Modern Iranian history begins following the downfall of the Sassanid Dynasty in 949. The country fractured into dozens of smaller kingdoms and satrapies, many of which were absorbed into each other or were taken under the Armenian hegemony. In the east, Turkic tribes began migrating into Persian territory, and today everything north of the Alborz Mountains is predominantly Turkic-speaking.
The Turks were temporarily halted after the Seljuqs were defeated at the Battle of Manzikert and returned to Khorasan, allowing the Shansabanid Dynasty to arise in the eastern Persian plateau. The Shansabanids were destroyed by the Mongol Empire in a lightning campaign in 1218, and Bagratid Persia and Media nearly succumbed over the next few decades, but the Mongols failed to venture further west after a devastating pyrrhic victory at Arbela in 1255.
Iran later became part of the Mehranid Empire, as the Mongols and Bagratids both weakened. The Mehranids were later replaced by the Peshdadids.

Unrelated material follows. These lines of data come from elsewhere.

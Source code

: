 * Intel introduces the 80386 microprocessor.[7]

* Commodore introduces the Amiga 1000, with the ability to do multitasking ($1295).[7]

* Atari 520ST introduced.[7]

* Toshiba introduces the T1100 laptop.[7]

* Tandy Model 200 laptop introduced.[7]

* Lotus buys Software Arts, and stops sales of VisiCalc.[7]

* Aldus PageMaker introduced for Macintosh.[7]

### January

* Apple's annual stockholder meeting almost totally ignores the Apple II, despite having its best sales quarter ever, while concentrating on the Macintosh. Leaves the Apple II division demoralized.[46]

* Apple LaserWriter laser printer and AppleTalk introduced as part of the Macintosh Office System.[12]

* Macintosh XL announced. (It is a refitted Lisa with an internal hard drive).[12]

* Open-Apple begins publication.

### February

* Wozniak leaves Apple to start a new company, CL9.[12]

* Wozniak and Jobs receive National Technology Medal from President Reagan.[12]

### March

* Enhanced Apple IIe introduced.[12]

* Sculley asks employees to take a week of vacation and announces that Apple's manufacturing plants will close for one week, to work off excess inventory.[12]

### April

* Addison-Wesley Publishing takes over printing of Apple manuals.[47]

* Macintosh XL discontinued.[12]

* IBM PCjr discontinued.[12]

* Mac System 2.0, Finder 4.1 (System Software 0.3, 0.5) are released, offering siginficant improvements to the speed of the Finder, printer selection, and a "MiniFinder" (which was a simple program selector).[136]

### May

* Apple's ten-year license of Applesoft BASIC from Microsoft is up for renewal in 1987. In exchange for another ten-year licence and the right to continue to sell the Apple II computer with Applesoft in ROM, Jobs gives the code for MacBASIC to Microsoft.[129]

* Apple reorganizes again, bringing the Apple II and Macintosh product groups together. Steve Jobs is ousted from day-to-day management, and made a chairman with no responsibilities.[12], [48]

Iran is a very religiously diverse country. The western part is predominantly Islamic, the religion having been introduced there during the Bagratid period and never dislodged (despite the efforts of later rulers). The northern, Turkic-speaking part is mainly Buddhist, and the centre of the country, containing the majority of the population, follows Zoroastrianism as it has done for millennia.
However, all three religions co-exist and mingle to some degree, especially in border regions and in major cities, and religious freedom is now guaranteed in the constitution.